▶ Required action
Reply with one number only: the count of lines below that contain the word "instead".

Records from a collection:
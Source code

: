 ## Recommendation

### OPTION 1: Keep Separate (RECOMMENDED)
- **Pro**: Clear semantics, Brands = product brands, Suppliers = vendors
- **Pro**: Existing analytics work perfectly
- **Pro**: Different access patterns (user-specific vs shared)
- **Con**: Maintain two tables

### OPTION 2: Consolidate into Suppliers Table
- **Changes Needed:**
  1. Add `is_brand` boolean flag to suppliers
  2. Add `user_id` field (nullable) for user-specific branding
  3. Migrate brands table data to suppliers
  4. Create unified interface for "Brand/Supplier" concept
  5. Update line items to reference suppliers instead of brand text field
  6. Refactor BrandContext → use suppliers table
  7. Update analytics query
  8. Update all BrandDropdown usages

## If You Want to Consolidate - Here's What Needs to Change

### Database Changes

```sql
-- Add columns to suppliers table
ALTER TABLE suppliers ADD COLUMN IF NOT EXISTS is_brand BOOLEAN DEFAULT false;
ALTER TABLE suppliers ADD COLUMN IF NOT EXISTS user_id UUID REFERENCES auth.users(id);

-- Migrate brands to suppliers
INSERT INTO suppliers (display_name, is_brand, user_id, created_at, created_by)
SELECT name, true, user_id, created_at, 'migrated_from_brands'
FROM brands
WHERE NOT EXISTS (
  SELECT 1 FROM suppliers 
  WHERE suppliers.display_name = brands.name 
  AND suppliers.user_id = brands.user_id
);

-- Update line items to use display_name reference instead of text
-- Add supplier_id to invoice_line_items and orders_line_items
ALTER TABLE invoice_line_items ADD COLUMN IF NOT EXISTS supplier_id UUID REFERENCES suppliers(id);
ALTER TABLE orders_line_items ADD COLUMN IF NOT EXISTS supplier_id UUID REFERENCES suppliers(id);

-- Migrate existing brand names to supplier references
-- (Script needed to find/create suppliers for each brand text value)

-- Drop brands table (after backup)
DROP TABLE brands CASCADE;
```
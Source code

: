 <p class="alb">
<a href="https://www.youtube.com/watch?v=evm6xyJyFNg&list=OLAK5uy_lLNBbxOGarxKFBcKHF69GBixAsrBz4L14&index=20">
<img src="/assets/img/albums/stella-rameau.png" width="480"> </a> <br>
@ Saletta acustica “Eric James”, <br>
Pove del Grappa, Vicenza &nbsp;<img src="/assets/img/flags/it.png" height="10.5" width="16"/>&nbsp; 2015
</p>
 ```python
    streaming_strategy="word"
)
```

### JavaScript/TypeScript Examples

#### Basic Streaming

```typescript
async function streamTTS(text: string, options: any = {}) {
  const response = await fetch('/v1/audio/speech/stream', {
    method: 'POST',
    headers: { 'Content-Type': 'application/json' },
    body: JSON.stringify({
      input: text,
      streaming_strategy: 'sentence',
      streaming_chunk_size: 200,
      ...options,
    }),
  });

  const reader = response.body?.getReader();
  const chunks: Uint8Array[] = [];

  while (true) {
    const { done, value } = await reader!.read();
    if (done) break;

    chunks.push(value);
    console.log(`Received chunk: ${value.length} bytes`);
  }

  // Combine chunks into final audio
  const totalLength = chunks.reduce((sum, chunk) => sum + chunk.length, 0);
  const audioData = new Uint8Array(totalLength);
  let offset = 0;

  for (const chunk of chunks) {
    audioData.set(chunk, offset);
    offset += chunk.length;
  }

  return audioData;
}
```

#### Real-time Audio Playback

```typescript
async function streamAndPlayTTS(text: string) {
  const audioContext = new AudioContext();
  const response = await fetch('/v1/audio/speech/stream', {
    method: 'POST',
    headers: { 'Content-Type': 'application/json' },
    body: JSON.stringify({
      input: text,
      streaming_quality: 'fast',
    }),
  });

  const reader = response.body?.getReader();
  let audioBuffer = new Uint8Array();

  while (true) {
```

▶ Answer to the problem
2